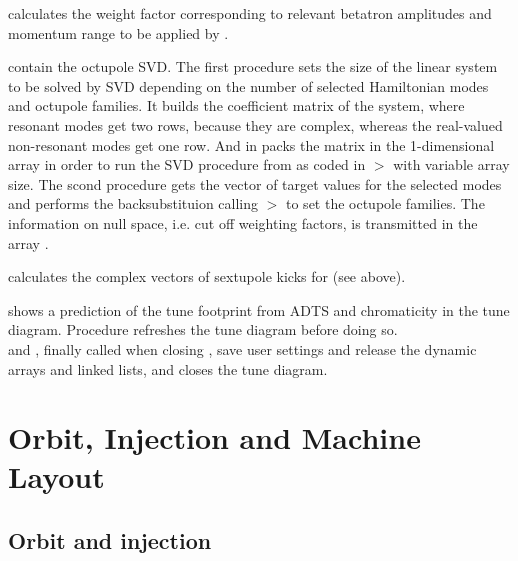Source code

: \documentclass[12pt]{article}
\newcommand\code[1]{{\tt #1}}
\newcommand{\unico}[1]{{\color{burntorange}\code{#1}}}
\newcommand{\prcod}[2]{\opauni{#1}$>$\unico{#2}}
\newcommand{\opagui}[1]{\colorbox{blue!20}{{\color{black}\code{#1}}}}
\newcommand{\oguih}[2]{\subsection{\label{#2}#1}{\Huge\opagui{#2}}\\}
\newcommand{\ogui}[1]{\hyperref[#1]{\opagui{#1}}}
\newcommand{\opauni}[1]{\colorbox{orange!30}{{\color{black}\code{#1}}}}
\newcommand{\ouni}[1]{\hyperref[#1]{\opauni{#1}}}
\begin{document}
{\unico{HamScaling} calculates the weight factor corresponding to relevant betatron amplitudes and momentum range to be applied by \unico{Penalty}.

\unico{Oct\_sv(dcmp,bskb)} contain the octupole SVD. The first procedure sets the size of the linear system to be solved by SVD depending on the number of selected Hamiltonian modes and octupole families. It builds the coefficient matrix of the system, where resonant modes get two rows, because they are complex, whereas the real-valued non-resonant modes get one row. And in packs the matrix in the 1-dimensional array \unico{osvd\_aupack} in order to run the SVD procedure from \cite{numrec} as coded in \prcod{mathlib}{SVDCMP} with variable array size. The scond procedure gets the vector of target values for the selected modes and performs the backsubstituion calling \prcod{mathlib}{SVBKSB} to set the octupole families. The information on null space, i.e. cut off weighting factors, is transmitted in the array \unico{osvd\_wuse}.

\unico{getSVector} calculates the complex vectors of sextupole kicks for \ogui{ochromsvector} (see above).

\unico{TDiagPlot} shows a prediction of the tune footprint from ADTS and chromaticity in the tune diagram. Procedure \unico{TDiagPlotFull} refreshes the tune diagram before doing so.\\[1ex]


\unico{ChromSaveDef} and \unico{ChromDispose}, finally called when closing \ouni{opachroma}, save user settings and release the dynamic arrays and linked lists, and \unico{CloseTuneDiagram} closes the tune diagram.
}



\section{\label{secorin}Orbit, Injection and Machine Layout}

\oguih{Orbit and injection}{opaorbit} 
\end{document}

* * *

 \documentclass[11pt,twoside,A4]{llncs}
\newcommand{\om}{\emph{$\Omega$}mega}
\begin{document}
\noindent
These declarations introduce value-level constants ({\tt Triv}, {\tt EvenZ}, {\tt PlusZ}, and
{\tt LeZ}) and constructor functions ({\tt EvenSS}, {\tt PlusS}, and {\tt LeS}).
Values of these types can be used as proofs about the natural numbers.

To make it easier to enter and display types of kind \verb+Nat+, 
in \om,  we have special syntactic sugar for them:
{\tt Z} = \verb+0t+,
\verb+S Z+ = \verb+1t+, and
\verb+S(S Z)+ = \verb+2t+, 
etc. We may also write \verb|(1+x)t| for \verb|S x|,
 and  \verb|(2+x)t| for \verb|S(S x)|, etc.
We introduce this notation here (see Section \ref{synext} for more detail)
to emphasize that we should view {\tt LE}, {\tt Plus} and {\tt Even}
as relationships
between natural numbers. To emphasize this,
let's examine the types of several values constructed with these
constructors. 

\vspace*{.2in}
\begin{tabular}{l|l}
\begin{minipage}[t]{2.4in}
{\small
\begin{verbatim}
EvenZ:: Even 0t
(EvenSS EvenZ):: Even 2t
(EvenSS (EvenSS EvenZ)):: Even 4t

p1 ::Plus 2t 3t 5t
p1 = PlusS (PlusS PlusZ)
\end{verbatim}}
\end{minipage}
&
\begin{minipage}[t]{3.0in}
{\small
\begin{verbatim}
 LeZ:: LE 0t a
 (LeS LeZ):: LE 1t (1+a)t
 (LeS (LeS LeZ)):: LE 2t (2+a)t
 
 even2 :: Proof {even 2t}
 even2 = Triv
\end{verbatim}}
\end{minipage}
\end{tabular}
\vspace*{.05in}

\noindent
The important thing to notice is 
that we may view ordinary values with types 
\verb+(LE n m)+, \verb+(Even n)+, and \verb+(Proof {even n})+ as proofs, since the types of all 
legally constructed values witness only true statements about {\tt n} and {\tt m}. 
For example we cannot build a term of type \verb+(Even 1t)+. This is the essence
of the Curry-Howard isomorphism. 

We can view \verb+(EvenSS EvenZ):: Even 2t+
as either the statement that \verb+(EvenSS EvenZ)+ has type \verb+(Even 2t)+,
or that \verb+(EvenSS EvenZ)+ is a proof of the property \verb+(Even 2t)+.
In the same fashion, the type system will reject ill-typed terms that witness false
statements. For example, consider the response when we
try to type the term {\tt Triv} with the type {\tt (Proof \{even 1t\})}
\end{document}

WORK ORDER:
Print, from the entries above, the line with "and constructor functions", the line with "types of all" and all lines between them, exactly and with nothing else.

WRITTEN ANSWER:
{\tt LeZ}) and constructor functions ({\tt EvenSS}, {\tt PlusS}, and {\tt LeS}).
Values of these types can be used as proofs about the natural numbers.

To make it easier to enter and display types of kind \verb+Nat+, 
in \om,  we have special syntactic sugar for them:
{\tt Z} = \verb+0t+,
\verb+S Z+ = \verb+1t+, and
\verb+S(S Z)+ = \verb+2t+, 
etc. We may also write \verb|(1+x)t| for \verb|S x|,
 and  \verb|(2+x)t| for \verb|S(S x)|, etc.
We introduce this notation here (see Section \ref{synext} for more detail)
to emphasize that we should view {\tt LE}, {\tt Plus} and {\tt Even}
as relationships
between natural numbers. To emphasize this,
let's examine the types of several values constructed with these
constructors. 

\vspace*{.2in}
\begin{tabular}{l|l}
\begin{minipage}[t]{2.4in}
{\small
\begin{verbatim}
EvenZ:: Even 0t
(EvenSS EvenZ):: Even 2t
(EvenSS (EvenSS EvenZ)):: Even 4t

p1 ::Plus 2t 3t 5t
p1 = PlusS (PlusS PlusZ)
\end{verbatim}}
\end{minipage}
&
\begin{minipage}[t]{3.0in}
{\small
\begin{verbatim}
 LeZ:: LE 0t a
 (LeS LeZ):: LE 1t (1+a)t
 (LeS (LeS LeZ)):: LE 2t (2+a)t
 
 even2 :: Proof {even 2t}
 even2 = Triv
\end{verbatim}}
\end{minipage}
\end{tabular}
\vspace*{.05in}

\noindent
The important thing to notice is 
that we may view ordinary values with types 
\verb+(LE n m)+, \verb+(Even n)+, and \verb+(Proof {even n})+ as proofs, since the types of all 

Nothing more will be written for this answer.